Work to be completed: Count the lines below that contain the word "CFLAGS", and reply with that number alone.

*** Records for the exercise

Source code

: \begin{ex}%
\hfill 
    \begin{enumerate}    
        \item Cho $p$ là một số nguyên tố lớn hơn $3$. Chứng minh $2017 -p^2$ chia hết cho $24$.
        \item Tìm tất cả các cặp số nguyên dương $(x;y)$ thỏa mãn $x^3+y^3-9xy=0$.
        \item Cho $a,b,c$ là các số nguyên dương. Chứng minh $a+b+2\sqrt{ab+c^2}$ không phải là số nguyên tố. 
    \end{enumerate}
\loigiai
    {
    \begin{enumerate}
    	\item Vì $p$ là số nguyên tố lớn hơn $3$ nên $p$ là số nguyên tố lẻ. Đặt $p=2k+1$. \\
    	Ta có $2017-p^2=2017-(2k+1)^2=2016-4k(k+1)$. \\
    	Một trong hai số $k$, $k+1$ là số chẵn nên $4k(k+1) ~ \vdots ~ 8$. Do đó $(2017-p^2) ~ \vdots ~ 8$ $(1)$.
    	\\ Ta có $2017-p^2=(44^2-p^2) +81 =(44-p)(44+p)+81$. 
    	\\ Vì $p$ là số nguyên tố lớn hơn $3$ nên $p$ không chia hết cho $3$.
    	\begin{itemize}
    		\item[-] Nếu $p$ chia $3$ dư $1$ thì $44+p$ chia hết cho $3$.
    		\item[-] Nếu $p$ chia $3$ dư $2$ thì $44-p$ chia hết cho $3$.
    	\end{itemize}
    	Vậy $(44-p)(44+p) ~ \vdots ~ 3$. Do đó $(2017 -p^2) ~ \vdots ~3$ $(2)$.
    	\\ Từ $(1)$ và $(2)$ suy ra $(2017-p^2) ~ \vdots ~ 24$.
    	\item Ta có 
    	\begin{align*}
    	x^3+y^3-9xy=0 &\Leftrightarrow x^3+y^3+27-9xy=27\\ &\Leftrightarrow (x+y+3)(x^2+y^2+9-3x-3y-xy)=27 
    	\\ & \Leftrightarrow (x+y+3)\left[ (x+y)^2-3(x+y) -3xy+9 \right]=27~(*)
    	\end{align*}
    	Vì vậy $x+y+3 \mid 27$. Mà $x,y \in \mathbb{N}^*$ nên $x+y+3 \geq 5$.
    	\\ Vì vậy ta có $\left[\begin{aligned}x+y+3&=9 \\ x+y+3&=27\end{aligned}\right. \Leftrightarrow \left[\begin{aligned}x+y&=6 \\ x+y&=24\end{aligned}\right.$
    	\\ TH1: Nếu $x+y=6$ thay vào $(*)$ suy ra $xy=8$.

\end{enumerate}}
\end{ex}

******
*** Records for the exercise

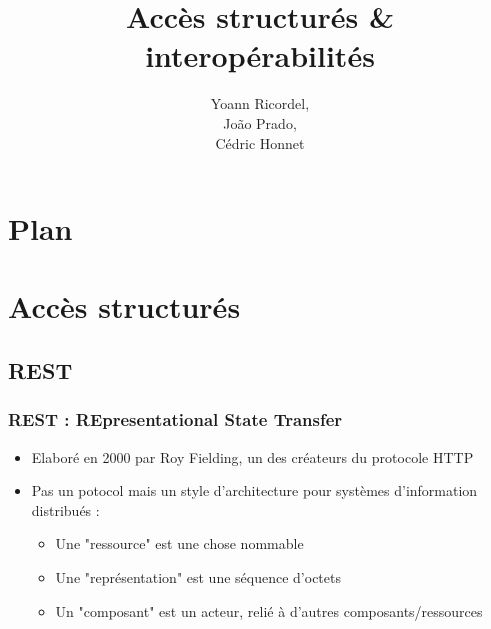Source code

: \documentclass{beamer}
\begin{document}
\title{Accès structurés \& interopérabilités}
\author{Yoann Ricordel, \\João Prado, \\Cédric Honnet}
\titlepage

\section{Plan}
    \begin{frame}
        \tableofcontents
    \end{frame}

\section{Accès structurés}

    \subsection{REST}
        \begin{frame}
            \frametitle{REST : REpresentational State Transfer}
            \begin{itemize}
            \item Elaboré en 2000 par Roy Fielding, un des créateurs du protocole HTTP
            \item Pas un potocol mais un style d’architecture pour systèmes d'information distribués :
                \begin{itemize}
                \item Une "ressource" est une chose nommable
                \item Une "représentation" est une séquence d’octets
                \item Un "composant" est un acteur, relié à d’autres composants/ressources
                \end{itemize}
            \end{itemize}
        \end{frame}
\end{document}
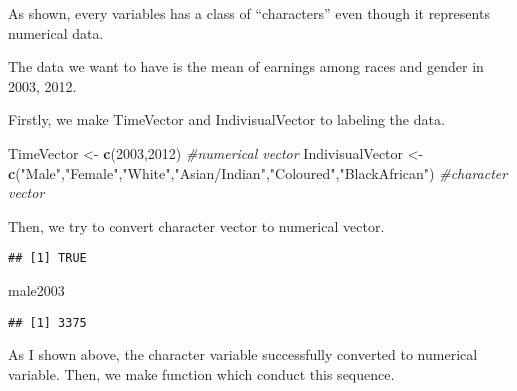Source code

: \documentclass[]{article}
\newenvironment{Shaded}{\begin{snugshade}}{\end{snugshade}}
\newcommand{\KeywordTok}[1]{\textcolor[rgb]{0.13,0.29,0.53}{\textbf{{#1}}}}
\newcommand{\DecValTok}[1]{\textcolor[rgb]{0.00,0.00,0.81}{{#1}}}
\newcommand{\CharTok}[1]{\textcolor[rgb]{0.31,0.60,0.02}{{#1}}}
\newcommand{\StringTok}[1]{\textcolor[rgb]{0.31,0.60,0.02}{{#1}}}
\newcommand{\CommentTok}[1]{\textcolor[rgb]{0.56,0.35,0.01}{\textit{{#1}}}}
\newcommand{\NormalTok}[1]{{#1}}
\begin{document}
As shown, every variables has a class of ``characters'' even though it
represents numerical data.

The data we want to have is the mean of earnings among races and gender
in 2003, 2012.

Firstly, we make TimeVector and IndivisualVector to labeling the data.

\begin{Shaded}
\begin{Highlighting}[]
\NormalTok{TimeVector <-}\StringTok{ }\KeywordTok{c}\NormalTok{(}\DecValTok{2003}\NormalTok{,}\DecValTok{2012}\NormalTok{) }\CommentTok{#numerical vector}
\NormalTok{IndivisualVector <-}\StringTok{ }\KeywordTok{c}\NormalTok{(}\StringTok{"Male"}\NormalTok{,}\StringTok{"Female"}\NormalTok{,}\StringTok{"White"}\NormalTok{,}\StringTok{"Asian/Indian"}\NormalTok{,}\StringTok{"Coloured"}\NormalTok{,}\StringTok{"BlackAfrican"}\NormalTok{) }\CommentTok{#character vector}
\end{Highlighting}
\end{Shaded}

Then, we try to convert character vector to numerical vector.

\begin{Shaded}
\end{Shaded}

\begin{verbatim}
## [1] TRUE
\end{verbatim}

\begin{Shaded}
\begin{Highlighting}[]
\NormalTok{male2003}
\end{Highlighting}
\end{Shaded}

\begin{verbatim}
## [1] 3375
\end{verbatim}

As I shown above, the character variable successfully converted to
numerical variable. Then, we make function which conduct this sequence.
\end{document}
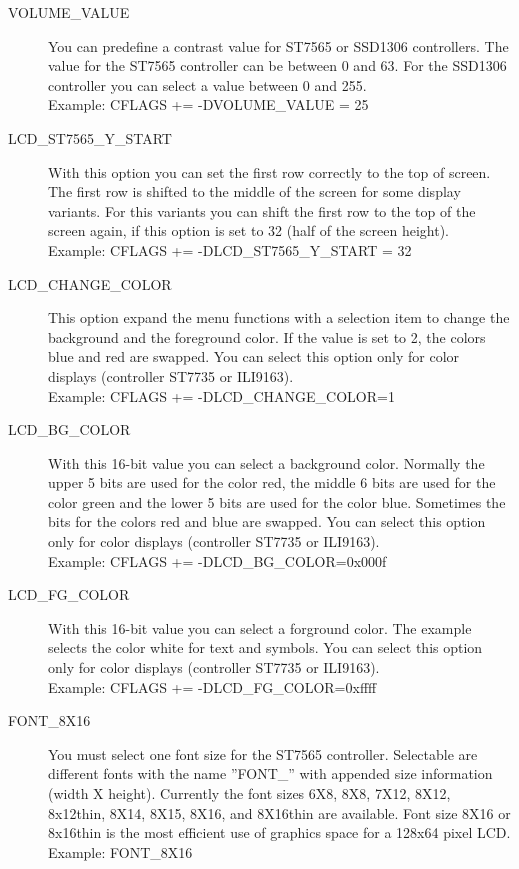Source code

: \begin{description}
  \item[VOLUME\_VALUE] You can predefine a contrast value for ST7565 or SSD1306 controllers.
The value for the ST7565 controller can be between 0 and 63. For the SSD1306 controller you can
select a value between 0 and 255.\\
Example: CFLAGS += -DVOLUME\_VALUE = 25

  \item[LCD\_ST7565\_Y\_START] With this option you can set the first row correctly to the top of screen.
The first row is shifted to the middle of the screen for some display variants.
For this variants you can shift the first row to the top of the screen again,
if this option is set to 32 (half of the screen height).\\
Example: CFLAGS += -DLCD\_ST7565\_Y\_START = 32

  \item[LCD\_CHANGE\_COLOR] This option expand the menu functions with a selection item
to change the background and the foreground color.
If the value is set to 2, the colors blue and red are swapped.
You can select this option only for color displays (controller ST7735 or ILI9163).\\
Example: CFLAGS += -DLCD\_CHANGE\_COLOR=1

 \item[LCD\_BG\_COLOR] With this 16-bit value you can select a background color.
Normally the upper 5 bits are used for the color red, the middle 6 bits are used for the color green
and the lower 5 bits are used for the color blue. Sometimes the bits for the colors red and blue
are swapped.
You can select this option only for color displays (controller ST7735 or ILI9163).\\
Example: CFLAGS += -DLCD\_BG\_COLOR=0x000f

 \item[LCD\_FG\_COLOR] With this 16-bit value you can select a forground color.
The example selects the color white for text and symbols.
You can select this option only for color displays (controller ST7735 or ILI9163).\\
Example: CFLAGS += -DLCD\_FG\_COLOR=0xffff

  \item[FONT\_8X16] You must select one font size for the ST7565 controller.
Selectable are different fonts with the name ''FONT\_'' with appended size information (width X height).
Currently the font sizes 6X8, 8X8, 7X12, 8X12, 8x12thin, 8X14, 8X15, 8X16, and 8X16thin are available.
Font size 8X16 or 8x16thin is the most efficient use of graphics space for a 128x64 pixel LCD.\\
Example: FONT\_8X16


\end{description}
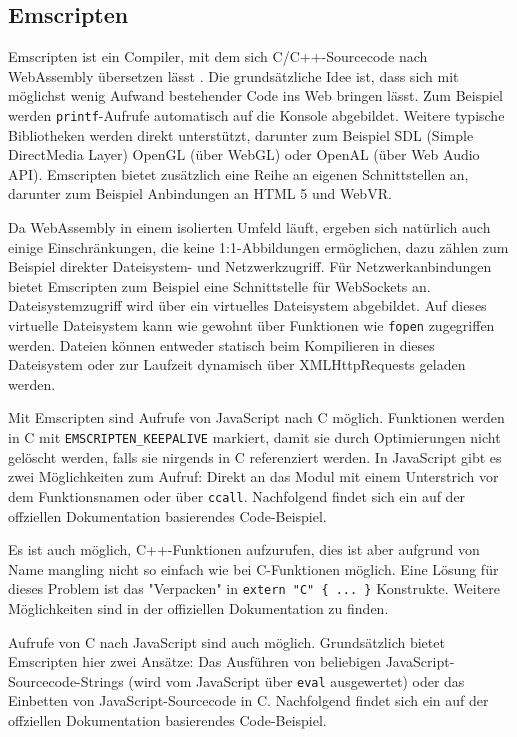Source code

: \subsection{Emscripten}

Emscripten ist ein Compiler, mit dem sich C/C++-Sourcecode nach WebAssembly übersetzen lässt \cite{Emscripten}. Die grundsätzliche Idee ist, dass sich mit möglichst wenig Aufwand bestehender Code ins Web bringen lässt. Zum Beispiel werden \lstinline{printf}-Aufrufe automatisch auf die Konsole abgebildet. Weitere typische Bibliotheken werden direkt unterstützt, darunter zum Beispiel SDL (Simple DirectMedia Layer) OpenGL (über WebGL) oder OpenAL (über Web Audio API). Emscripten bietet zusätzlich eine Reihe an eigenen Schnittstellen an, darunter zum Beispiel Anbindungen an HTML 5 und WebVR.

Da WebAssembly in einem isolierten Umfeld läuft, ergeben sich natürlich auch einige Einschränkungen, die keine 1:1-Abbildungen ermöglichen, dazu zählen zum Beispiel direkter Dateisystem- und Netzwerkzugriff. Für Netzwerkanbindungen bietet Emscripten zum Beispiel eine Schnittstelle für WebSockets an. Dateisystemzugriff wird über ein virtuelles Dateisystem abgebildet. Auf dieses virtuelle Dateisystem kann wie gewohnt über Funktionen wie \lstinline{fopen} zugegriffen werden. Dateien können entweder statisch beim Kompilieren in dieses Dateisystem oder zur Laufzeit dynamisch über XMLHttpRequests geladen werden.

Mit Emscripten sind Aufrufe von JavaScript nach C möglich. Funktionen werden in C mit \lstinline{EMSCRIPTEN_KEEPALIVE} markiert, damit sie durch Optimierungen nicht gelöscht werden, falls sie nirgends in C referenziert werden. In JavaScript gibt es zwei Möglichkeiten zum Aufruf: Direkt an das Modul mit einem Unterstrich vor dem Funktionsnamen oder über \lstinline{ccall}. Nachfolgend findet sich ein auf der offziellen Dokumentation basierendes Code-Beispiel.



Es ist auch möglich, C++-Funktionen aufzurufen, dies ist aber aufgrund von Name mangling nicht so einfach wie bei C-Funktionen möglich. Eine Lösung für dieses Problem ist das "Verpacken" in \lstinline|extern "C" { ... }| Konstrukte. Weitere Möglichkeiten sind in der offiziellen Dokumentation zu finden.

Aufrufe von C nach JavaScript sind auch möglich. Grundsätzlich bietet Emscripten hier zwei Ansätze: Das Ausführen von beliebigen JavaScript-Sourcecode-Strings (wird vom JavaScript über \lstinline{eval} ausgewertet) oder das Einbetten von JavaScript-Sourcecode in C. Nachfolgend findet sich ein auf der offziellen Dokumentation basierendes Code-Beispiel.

******

Response to the task: 5